ICU, intensive care unit.

In terms of the question regarding the maximum risk of death that patients were willing to accept, patients were willing to accept a median of 5% (2–10%) as compared to the median risk of death quoted by the surgeon 2% (1–2%). 13 patients (32.5%) were not able to quantify a maximum risk of death they are willing to accept and hence answered “I don’t know” for the question. Statistically significant results from the ordinal logistic regression are summarised in Table 4. Brant-Wald test was used to test the models for the proportional odds assumption. Patients’ quality of life score on the EORTC-QLQ-C30 scales did not have any significant association with whether they were more likely to rank an outcome or factor as more important. In terms of scar size and number, patient sex was a significant factor. Male patients were less likely to rate the scar size (OR =0.12, P=0.005) and number of scars (OR =0.10, P=0.008) as important. Male patients were also less likely to rate the need for ICU admission (OR =0.29, P=0.04), postoperative atelectasis (OR =0.24, P=0.03), the ability to return to normal physical and exercise level (OR =0.12, P=0.02) and the need for readmission (OR =0.11, p=0.01) as important factors to consider before undergoing lung cancer resection. Certain clinical characteristics such as lung function, clinical stage, coexisting respiratory disease and intended extent of resection demonstrated significant association with certain outcomes. Patients with better lung function (FEV1) were less likely to rate the need for ICU admission (OR =0.97, P=0.04) and also the hospital length of stay (OR =0.97, P=0.03) as important. Patients with a more severe clinical stage of cancer were also less likely to rate the ability to return to work in a short time (OR =0.33, P=0.03) and the need for reoperation (OR =0.38, P=0.02) as important. Patients undergoing lobectomy as compared to sublobar resection were less likely to rate the need for reoperation as important (OR =7.60e−08, P<0.001).
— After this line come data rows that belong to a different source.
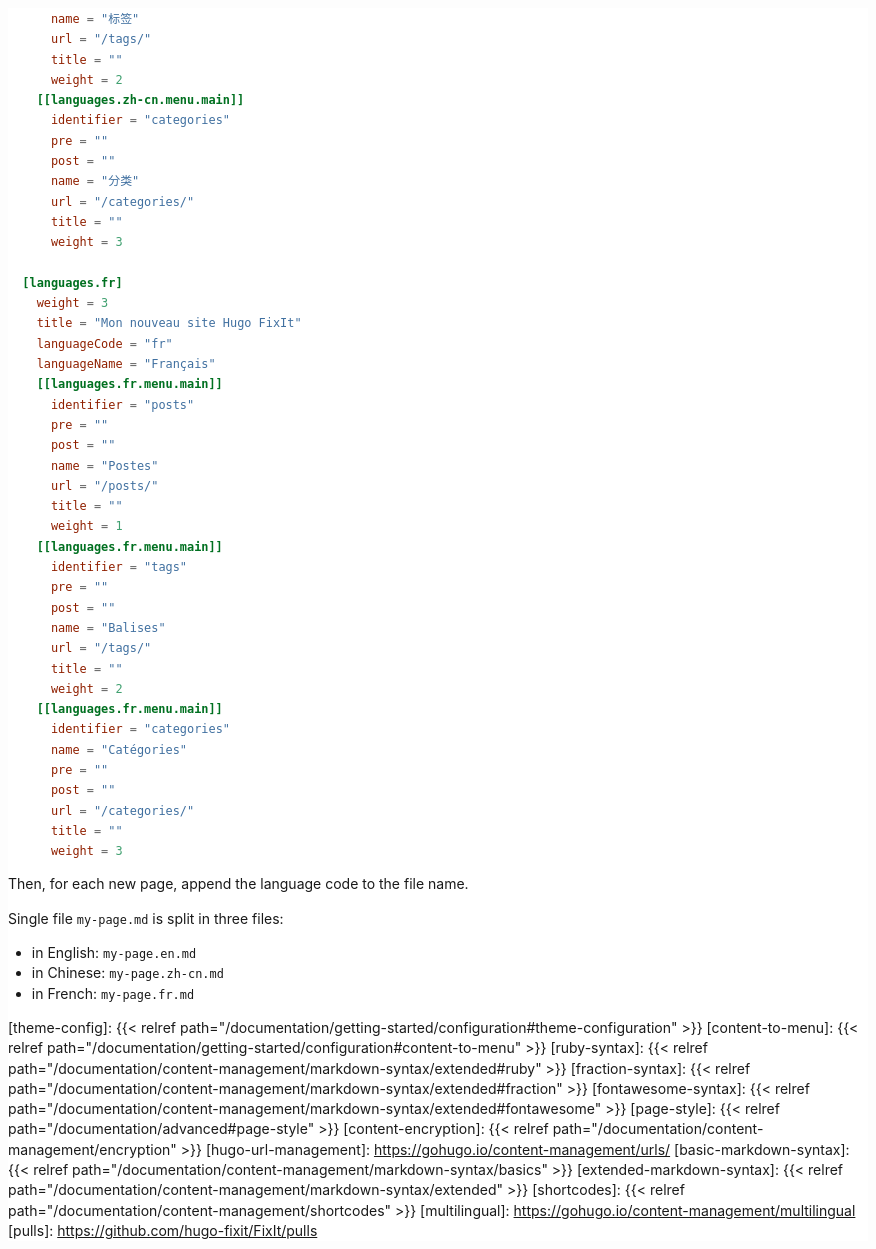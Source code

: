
 ```toml
      name = "标签"
      url = "/tags/"
      title = ""
      weight = 2
    [[languages.zh-cn.menu.main]]
      identifier = "categories"
      pre = ""
      post = ""
      name = "分类"
      url = "/categories/"
      title = ""
      weight = 3

  [languages.fr]
    weight = 3
    title = "Mon nouveau site Hugo FixIt"
    languageCode = "fr"
    languageName = "Français"
    [[languages.fr.menu.main]]
      identifier = "posts"
      pre = ""
      post = ""
      name = "Postes"
      url = "/posts/"
      title = ""
      weight = 1
    [[languages.fr.menu.main]]
      identifier = "tags"
      pre = ""
      post = ""
      name = "Balises"
      url = "/tags/"
      title = ""
      weight = 2
    [[languages.fr.menu.main]]
      identifier = "categories"
      name = "Catégories"
      pre = ""
      post = ""
      url = "/categories/"
      title = ""
      weight = 3
```

Then, for each new page, append the language code to the file name.

Single file `my-page.md` is split in three files:

- in English: `my-page.en.md`
- in Chinese: `my-page.zh-cn.md`
- in French: `my-page.fr.md`


[page-resources]: https://gohugo.io/content-management/page-resources/
[page-bundles]: https://gohugo.io/content-management/page-bundles/
[theme-config]: {{< relref path="/documentation/getting-started/configuration#theme-configuration" >}}
[content-to-menu]: {{< relref path="/documentation/getting-started/configuration#content-to-menu" >}}
[ruby-syntax]: {{< relref path="/documentation/content-management/markdown-syntax/extended#ruby" >}}
[fraction-syntax]: {{< relref path="/documentation/content-management/markdown-syntax/extended#fraction" >}}
[fontawesome-syntax]: {{< relref path="/documentation/content-management/markdown-syntax/extended#fontawesome" >}}
[page-style]: {{< relref path="/documentation/advanced#page-style" >}}
[content-encryption]: {{< relref path="/documentation/content-management/encryption" >}}
[hugo-url-management]: https://gohugo.io/content-management/urls/
[basic-markdown-syntax]: {{< relref path="/documentation/content-management/markdown-syntax/basics" >}}
[extended-markdown-syntax]: {{< relref path="/documentation/content-management/markdown-syntax/extended" >}}
[shortcodes]: {{< relref path="/documentation/content-management/shortcodes" >}}
[multilingual]: https://gohugo.io/content-management/multilingual
[pulls]: https://github.com/hugo-fixit/FixIt/pulls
Lastly, patients with coexisting respiratory conditions were also less likely to rate the prospects of day-case surgery as important (OR =7.95e−09, P<0.001).

Table 4

Significant variables determined by ordinal logistic regression and Brant-Wald test

Outcome Significant variables Odds ratio P value
Scar size Male 0.12 <0.01
Scar number Male 0.10 <0.01
ICU admission Male 0.29 0.04
Lung function (FEV1) 0.97 0.04
Atelectasis Male 0.24 0.03
Length of stay Lung function (FEV1) 0.97 0.03
Return to normal physical and exercise level Male 0.12 0.02
Short time needed to return to work Clinical stage 0.33 0.03
Readmission Male 0.11 0.01
Reoperation Clinical stage 0.38 0.02
Extent of resection 0.0000000760 <0.01
Day-case surgery Coexisting respiratory condition 0.00000000795 <0.01

ICU, intensive care unit; FEV1, forced expiratory volume in 1 second.


Discussion

Establishing patient preferences is crucial to improving patient satisfaction and quality of surgical care in the management of thoracic malignancies. Our study has demonstrated that oncologic outcomes, overall survival, the ability to return to normal physical and exercise level and also postoperative complications such as myocardial infarction and infection are considered by patients as the most important factors for undergoing elective lung resection for non-small cell lung cancer.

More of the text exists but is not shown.